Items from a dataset
========================================================================

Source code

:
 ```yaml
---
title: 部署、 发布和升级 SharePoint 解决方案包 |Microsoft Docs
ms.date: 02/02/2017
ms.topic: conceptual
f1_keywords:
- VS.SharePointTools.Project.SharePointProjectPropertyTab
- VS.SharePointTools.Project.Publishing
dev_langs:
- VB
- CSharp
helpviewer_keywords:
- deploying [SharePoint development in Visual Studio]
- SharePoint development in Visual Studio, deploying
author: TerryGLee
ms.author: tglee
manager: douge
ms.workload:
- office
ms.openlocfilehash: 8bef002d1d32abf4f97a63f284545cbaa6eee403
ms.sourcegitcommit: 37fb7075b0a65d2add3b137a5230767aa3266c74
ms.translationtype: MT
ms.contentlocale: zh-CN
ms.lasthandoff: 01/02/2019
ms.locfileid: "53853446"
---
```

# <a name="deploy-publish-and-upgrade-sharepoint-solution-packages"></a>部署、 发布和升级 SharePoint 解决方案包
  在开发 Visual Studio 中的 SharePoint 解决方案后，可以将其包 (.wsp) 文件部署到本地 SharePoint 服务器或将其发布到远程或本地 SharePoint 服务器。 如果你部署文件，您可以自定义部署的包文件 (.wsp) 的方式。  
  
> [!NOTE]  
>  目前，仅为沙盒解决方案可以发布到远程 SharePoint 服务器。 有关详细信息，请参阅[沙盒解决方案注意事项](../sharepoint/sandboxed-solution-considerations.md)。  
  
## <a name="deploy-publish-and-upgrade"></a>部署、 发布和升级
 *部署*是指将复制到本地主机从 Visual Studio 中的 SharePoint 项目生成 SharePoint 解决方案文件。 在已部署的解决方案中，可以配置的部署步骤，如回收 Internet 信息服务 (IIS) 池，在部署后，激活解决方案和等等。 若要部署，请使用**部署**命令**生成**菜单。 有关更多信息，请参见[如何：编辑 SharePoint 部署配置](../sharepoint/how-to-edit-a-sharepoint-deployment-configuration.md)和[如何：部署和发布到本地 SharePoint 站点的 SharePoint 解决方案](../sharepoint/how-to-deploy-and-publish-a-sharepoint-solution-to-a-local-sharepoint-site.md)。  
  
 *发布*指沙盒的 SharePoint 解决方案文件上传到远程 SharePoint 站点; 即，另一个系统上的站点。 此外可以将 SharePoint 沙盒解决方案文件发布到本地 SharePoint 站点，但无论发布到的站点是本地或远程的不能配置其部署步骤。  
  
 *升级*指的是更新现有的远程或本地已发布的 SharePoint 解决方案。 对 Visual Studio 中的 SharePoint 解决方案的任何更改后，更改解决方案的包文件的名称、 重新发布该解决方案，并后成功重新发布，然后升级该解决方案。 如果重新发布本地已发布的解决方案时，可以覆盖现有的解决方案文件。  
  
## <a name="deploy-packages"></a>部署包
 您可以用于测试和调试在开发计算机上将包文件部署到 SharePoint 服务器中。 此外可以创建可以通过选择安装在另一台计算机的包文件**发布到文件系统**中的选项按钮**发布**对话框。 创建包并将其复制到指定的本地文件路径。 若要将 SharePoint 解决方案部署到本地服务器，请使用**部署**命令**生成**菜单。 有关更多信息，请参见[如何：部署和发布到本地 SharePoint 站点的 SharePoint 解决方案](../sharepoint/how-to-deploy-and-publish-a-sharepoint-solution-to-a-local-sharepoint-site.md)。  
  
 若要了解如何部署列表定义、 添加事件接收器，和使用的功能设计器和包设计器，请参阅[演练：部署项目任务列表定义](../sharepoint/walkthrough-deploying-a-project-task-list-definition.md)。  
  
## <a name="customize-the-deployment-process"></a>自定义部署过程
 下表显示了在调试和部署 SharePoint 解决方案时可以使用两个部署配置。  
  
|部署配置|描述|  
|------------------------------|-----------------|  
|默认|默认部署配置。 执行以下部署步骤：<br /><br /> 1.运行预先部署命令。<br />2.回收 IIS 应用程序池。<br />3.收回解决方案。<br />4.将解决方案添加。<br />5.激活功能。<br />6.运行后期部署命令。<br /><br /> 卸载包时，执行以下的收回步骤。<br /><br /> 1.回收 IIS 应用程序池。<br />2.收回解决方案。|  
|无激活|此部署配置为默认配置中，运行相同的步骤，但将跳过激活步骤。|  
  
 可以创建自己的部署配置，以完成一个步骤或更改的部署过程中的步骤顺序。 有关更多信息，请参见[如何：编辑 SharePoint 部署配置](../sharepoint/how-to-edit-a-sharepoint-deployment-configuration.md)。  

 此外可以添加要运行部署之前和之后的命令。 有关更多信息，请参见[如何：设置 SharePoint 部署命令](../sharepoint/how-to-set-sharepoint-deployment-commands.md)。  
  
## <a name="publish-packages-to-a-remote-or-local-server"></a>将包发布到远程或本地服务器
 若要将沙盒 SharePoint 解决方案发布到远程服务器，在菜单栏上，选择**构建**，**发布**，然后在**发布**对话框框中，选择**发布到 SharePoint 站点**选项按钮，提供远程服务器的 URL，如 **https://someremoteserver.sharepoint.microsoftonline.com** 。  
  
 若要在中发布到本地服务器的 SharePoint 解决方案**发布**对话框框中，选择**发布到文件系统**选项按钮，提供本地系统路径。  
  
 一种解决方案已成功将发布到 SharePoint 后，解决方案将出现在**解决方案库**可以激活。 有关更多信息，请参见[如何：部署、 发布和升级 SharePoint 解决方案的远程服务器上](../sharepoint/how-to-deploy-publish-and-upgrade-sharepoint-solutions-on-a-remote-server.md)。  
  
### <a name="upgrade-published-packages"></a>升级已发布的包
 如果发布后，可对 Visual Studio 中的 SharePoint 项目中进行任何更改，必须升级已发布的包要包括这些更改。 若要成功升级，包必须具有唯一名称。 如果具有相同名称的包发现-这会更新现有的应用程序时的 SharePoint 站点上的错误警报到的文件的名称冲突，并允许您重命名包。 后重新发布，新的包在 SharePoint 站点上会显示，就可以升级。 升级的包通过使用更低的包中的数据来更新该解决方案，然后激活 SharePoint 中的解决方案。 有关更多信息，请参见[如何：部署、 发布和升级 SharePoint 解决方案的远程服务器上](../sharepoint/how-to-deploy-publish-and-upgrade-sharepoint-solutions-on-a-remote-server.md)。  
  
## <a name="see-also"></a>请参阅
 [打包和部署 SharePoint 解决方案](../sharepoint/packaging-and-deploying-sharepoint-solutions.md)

========================================================================

• The task
Go through the records above and count the lines with the word "configuration" in them. Answer with the number only.

• Result of the exercise
2